▶ Try it
Count the lines in the entries that contain "title". Say the number and nothing more.

▶ Material shown

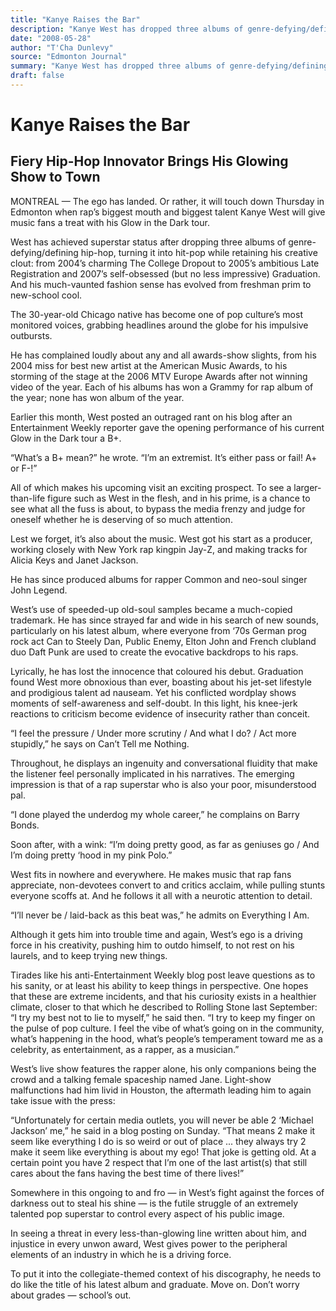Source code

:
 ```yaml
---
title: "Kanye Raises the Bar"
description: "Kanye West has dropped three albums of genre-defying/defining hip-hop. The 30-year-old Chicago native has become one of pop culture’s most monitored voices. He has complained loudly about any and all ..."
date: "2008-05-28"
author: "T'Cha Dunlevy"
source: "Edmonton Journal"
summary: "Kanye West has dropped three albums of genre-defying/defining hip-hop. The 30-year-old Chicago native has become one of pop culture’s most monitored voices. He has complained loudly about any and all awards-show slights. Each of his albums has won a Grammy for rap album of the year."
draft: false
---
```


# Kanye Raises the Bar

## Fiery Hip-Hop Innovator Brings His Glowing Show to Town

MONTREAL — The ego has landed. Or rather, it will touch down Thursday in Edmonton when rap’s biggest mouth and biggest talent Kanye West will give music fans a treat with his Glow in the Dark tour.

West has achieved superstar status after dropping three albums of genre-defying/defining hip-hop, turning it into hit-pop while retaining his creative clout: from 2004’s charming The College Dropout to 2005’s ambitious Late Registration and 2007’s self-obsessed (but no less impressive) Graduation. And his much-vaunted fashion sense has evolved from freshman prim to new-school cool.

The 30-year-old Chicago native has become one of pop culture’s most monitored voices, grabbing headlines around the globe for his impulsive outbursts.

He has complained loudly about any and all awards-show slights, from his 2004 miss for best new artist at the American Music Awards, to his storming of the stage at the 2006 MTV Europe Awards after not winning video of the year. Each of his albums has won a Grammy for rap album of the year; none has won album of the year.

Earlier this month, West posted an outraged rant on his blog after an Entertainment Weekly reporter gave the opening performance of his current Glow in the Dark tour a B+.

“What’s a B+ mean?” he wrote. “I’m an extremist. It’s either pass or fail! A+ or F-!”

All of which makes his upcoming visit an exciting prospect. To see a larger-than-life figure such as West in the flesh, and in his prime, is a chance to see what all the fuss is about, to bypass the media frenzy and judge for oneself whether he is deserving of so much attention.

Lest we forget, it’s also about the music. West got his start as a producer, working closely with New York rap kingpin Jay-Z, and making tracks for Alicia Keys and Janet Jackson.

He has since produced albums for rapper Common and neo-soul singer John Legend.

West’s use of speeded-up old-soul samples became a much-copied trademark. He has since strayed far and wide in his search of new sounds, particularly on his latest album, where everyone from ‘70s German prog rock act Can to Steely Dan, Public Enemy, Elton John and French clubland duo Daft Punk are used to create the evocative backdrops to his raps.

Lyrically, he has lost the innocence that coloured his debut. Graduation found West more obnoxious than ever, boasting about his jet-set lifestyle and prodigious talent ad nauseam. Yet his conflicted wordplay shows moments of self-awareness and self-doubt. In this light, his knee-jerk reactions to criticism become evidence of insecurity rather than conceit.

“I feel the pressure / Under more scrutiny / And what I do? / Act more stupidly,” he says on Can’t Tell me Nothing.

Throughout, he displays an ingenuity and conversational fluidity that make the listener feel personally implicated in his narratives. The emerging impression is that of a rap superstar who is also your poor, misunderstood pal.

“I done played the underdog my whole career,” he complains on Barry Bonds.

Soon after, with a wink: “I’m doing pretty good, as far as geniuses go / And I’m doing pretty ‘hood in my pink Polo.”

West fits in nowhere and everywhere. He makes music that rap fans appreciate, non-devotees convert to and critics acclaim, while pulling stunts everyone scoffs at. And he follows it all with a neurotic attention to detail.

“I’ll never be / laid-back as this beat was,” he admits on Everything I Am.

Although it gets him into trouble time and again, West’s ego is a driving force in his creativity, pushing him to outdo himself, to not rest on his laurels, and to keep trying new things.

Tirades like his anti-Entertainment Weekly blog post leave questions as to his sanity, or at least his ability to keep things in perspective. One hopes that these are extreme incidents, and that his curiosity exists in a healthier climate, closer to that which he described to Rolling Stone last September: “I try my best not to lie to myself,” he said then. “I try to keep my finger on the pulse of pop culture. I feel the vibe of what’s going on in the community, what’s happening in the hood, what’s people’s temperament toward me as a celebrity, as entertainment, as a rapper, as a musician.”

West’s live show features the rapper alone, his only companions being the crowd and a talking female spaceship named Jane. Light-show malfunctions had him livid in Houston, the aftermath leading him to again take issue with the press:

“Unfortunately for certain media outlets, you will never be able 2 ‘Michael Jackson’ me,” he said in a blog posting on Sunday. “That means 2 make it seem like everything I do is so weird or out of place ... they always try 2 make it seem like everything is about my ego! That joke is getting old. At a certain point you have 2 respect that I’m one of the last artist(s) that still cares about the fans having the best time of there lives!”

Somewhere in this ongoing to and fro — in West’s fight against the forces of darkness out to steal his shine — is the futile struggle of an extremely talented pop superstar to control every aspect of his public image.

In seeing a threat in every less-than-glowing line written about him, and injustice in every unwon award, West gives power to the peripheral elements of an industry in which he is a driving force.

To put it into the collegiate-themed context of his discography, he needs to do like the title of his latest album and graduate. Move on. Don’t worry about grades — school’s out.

▶ Your solution
2